Butterfly Bingo: A Fun Way to Learn About Butterflies

3 min read

Playing can make learning much easier, and Lucy Hammett’s Butterfly Bingo game proves that learning is fun. Butterfly Bingo is ideal for the home, classroom, or home school. If you have a butterfly fan in your life, this is the perfect addition to a library or collection. Bingo is nearly an ageless game, and this version offers something for the lovers of butterflies both young and old.
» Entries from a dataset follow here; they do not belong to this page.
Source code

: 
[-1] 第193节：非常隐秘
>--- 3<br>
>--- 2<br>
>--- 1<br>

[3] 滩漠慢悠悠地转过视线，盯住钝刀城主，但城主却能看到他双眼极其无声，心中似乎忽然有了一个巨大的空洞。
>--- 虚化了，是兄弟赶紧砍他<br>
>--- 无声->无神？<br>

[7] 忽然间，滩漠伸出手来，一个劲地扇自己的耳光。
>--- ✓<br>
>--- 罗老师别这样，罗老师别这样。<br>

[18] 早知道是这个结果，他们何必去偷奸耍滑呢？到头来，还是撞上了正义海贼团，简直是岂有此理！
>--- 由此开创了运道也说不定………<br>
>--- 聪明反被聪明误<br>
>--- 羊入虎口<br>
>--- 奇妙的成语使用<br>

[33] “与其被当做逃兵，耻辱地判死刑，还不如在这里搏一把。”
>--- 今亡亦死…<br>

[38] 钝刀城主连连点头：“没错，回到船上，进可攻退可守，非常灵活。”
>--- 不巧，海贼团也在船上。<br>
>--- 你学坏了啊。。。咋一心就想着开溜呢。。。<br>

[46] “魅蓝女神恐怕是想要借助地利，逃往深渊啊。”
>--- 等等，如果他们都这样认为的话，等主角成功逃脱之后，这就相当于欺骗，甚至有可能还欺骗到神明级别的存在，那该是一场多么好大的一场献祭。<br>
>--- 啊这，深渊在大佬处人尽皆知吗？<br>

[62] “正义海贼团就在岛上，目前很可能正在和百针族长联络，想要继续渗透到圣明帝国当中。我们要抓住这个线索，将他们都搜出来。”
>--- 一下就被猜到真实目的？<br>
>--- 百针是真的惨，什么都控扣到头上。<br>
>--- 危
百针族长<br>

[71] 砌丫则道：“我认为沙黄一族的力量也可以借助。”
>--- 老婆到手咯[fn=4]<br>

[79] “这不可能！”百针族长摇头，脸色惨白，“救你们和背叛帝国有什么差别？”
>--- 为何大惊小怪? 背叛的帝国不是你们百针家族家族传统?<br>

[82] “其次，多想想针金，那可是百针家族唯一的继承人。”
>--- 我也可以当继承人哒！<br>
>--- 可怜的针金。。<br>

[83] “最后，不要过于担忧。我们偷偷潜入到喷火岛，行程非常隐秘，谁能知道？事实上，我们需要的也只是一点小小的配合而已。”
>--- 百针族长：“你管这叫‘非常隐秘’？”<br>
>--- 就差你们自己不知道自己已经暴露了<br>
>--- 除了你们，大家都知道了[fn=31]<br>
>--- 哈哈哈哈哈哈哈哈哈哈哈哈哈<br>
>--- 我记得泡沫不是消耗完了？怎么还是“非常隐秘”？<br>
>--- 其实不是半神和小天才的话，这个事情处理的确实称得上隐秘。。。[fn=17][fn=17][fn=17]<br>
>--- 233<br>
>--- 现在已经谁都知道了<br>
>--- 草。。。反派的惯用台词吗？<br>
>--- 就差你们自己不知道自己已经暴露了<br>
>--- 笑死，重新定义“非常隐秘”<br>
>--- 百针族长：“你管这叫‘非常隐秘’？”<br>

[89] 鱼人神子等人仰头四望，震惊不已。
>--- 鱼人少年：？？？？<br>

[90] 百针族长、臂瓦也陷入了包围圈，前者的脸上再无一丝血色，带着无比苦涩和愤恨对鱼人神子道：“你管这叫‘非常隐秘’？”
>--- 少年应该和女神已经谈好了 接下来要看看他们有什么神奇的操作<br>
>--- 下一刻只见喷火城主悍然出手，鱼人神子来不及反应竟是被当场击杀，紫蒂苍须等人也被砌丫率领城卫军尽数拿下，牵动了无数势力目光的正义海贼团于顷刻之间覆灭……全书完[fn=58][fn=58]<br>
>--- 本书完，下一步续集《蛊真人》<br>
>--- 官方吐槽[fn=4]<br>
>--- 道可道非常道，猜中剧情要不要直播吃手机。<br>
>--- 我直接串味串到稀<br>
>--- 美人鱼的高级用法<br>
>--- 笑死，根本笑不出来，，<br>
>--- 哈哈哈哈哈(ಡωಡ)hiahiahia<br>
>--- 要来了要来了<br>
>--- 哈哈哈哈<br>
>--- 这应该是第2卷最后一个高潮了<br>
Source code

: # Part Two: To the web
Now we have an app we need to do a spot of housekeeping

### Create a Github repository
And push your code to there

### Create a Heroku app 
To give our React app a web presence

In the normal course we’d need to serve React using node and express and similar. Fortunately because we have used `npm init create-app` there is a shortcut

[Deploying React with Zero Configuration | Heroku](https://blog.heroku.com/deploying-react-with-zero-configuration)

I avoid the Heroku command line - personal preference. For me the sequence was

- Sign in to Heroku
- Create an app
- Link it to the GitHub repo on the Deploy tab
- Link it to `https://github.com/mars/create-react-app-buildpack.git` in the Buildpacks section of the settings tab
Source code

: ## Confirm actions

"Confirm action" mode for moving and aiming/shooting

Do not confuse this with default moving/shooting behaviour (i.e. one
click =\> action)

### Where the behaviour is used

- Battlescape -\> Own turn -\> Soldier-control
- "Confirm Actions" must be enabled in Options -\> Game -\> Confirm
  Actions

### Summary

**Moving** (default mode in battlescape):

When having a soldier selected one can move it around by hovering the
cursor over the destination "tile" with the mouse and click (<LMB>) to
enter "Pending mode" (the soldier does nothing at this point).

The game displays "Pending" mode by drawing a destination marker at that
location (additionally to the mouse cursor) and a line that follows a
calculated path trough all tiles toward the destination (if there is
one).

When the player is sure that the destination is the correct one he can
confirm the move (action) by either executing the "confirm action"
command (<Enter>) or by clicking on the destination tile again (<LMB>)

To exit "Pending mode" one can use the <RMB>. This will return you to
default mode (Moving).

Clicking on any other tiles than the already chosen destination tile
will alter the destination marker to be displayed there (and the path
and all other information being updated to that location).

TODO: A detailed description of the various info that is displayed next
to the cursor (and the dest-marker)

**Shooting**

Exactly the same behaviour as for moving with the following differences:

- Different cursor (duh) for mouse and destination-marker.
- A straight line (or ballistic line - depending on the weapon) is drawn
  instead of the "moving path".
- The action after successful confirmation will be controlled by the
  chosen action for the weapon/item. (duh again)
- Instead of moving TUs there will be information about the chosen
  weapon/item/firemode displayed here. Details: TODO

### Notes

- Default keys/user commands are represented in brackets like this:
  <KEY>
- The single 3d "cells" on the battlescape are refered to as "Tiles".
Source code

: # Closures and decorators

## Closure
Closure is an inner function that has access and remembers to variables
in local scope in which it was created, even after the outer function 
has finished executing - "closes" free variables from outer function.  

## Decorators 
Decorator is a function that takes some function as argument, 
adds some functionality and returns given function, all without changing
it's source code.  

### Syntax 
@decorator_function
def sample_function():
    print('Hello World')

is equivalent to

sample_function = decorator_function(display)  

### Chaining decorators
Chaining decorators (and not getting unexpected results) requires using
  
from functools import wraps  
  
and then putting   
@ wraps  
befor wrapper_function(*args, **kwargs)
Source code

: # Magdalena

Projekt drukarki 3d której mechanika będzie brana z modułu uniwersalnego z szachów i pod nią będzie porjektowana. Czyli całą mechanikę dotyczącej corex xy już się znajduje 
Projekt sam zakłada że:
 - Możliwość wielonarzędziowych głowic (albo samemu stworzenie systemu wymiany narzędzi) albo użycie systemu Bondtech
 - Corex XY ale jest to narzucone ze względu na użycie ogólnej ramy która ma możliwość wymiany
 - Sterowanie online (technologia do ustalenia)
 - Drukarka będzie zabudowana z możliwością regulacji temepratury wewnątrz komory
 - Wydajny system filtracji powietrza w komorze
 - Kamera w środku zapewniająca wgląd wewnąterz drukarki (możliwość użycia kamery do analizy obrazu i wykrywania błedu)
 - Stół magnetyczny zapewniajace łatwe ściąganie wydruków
Butterfly Bingo: A Fun Way to Learn About Butterflies

The Butterfly Bingo game components are sized large enough to appreciate the full-color photos, but easy to handle. Playing boards are bigger than most bingo games offer, the size of a sheet of copy paper (8 ½” x 11”). The 5×5 grid features a butterfly in each square, labeled below on a small white field. The script type, though in keeping with the majesty of butterflies, is still clear enough for young readers to recognize the letters. Forty-two unique calling cards are regulation bridge-size (3 ½” by 2 ¼”), with a slightly larger matching photo of each butterfly than appears on the playing boards. The reverse side of the calling card displays a list of facts about that butterfly. Six different playing boards are included, allowing two to six players, as well as 42 playing chips. Teacher’s editions of Lucy Hammett’s games allow up to 18 players.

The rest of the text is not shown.